WHAT THIS TASK INVOLVES -
Exclude the pictures and reproduce the remaining data exactly as written.

▬▬▬

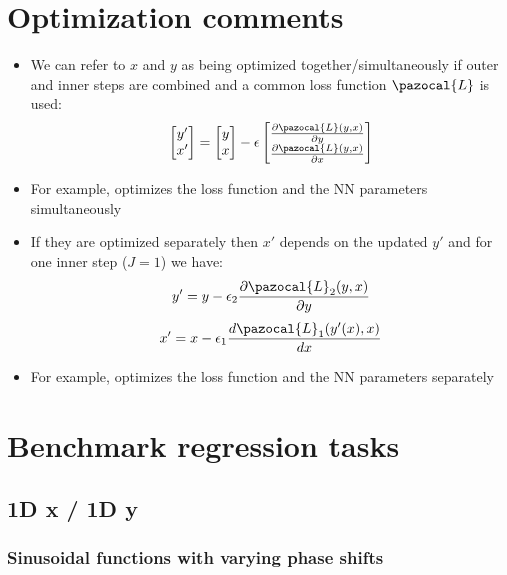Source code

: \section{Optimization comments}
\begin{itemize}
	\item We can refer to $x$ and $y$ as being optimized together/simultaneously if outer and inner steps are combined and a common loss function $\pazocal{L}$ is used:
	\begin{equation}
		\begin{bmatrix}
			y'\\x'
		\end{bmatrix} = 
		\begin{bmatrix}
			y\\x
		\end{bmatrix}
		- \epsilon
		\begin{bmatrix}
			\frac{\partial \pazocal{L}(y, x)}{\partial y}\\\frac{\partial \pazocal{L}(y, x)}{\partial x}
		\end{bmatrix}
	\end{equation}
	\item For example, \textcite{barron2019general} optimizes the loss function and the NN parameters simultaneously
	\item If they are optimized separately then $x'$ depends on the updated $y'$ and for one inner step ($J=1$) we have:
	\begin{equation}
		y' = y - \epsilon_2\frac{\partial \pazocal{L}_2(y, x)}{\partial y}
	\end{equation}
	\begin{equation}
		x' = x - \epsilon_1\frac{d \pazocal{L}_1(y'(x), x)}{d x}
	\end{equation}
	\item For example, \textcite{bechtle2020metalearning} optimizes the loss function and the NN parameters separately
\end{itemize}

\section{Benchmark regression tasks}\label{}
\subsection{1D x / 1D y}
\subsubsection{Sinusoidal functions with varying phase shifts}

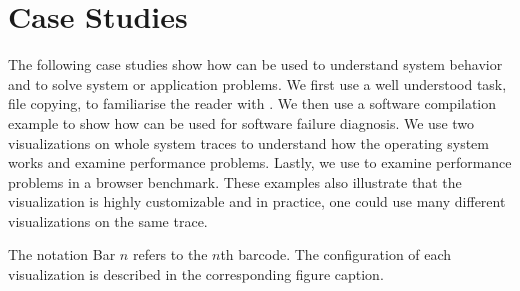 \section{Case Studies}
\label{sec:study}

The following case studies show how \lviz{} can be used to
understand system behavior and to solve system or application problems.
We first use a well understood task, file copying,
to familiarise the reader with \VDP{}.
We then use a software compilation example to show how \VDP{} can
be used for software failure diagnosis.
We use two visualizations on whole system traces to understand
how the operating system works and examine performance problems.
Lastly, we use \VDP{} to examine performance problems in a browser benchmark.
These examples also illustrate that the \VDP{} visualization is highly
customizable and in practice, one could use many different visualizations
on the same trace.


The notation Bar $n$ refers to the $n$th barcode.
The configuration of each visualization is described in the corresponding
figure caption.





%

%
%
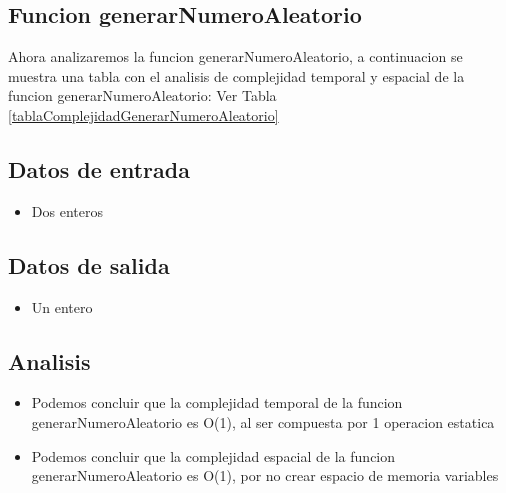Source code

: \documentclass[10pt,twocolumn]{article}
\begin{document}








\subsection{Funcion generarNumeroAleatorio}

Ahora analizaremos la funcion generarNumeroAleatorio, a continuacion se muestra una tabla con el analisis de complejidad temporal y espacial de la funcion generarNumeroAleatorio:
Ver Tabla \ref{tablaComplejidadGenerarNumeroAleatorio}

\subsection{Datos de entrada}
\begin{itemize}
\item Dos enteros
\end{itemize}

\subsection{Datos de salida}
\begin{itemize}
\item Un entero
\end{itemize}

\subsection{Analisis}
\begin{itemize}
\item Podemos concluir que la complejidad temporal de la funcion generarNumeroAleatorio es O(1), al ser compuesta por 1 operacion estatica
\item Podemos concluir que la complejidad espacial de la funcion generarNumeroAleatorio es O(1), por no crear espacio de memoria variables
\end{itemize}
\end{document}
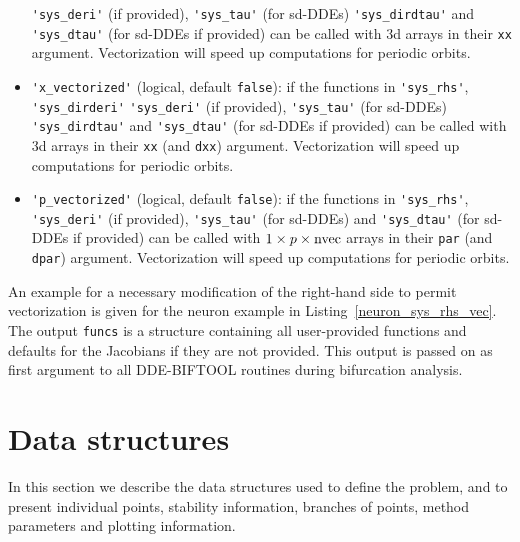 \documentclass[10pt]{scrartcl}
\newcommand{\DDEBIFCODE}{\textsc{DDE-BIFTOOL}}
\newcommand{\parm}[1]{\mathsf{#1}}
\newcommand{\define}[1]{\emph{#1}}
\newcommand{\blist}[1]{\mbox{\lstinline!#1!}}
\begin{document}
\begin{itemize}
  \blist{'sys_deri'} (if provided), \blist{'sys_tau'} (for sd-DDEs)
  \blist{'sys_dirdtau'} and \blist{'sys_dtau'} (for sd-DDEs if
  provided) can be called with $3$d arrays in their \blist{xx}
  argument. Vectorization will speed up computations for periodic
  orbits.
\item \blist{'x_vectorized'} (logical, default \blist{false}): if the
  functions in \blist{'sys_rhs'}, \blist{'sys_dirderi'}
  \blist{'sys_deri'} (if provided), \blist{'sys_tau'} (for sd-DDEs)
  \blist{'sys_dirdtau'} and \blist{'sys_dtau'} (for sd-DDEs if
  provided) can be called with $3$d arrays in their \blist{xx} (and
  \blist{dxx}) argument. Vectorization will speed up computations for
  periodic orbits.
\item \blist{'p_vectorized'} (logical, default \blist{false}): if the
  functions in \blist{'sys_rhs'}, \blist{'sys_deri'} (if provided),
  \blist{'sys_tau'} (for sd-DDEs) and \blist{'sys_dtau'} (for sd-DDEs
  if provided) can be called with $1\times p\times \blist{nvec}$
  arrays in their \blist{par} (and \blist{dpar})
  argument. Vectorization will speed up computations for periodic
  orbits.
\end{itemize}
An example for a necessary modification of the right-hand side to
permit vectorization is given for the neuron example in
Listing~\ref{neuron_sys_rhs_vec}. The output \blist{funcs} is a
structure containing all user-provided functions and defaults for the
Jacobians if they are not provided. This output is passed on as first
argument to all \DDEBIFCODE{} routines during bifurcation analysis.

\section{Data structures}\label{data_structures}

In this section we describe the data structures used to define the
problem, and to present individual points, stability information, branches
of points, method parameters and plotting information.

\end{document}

▬▬▬

RESPONSE AREA -
Source code

: \section{Optimization comments}
\begin{itemize}
	\item We can refer to $x$ and $y$ as being optimized together/simultaneously if outer and inner steps are combined and a common loss function $\pazocal{L}$ is used:
	\begin{equation}
		\begin{bmatrix}
			y'\\x'
		\end{bmatrix} = 
		\begin{bmatrix}
			y\\x
		\end{bmatrix}
		- \epsilon
		\begin{bmatrix}
			\frac{\partial \pazocal{L}(y, x)}{\partial y}\\\frac{\partial \pazocal{L}(y, x)}{\partial x}
		\end{bmatrix}
	\end{equation}
	\item For example, \textcite{barron2019general} optimizes the loss function and the NN parameters simultaneously
	\item If they are optimized separately then $x'$ depends on the updated $y'$ and for one inner step ($J=1$) we have:
	\begin{equation}
		y' = y - \epsilon_2\frac{\partial \pazocal{L}_2(y, x)}{\partial y}
	\end{equation}
	\begin{equation}
		x' = x - \epsilon_1\frac{d \pazocal{L}_1(y'(x), x)}{d x}
	\end{equation}
	\item For example, \textcite{bechtle2020metalearning} optimizes the loss function and the NN parameters separately
\end{itemize}

\section{Benchmark regression tasks}\label{}
\subsection{1D x / 1D y}
\subsubsection{Sinusoidal functions with varying phase shifts}

 \section{Case Studies}
\label{sec:study}

The following case studies show how \lviz{} can be used to
understand system behavior and to solve system or application problems.
We first use a well understood task, file copying,
to familiarise the reader with \VDP{}.
We then use a software compilation example to show how \VDP{} can
be used for software failure diagnosis.
We use two visualizations on whole system traces to understand
how the operating system works and examine performance problems.
Lastly, we use \VDP{} to examine performance problems in a browser benchmark.
These examples also illustrate that the \VDP{} visualization is highly
customizable and in practice, one could use many different visualizations
on the same trace.


The notation Bar $n$ refers to the $n$th barcode.
The configuration of each visualization is described in the corresponding
figure caption.





%

%
%
Source code

: \documentclass[10pt,twocolumn]{article}
\begin{document}








\subsection{Funcion generarNumeroAleatorio}

Ahora analizaremos la funcion generarNumeroAleatorio, a continuacion se muestra una tabla con el analisis de complejidad temporal y espacial de la funcion generarNumeroAleatorio:
Ver Tabla \ref{tablaComplejidadGenerarNumeroAleatorio}

\subsection{Datos de entrada}
\begin{itemize}
\item Dos enteros
\end{itemize}

\subsection{Datos de salida}
\begin{itemize}
\item Un entero
\end{itemize}

\subsection{Analisis}
\begin{itemize}
\item Podemos concluir que la complejidad temporal de la funcion generarNumeroAleatorio es O(1), al ser compuesta por 1 operacion estatica
\item Podemos concluir que la complejidad espacial de la funcion generarNumeroAleatorio es O(1), por no crear espacio de memoria variables
\end{itemize}
\end{document}
 \documentclass[10pt]{scrartcl}
\newcommand{\DDEBIFCODE}{\textsc{DDE-BIFTOOL}}
\newcommand{\parm}[1]{\mathsf{#1}}
\newcommand{\define}[1]{\emph{#1}}
\newcommand{\blist}[1]{\mbox{\lstinline!#1!}}
\begin{document}
\begin{itemize}
  \blist{'sys_deri'} (if provided), \blist{'sys_tau'} (for sd-DDEs)
  \blist{'sys_dirdtau'} and \blist{'sys_dtau'} (for sd-DDEs if
  provided) can be called with $3$d arrays in their \blist{xx}
  argument. Vectorization will speed up computations for periodic
  orbits.
\item \blist{'x_vectorized'} (logical, default \blist{false}): if the
  functions in \blist{'sys_rhs'}, \blist{'sys_dirderi'}
  \blist{'sys_deri'} (if provided), \blist{'sys_tau'} (for sd-DDEs)
  \blist{'sys_dirdtau'} and \blist{'sys_dtau'} (for sd-DDEs if
  provided) can be called with $3$d arrays in their \blist{xx} (and
  \blist{dxx}) argument. Vectorization will speed up computations for
  periodic orbits.
\item \blist{'p_vectorized'} (logical, default \blist{false}): if the
  functions in \blist{'sys_rhs'}, \blist{'sys_deri'} (if provided),
  \blist{'sys_tau'} (for sd-DDEs) and \blist{'sys_dtau'} (for sd-DDEs
  if provided) can be called with $1\times p\times \blist{nvec}$
  arrays in their \blist{par} (and \blist{dpar})
  argument. Vectorization will speed up computations for periodic
  orbits.
\end{itemize}
An example for a necessary modification of the right-hand side to
permit vectorization is given for the neuron example in
Listing~\ref{neuron_sys_rhs_vec}. The output \blist{funcs} is a
structure containing all user-provided functions and defaults for the
Jacobians if they are not provided. This output is passed on as first
argument to all \DDEBIFCODE{} routines during bifurcation analysis.

\section{Data structures}\label{data_structures}

In this section we describe the data structures used to define the
problem, and to present individual points, stability information, branches
of points, method parameters and plotting information.

\end{document}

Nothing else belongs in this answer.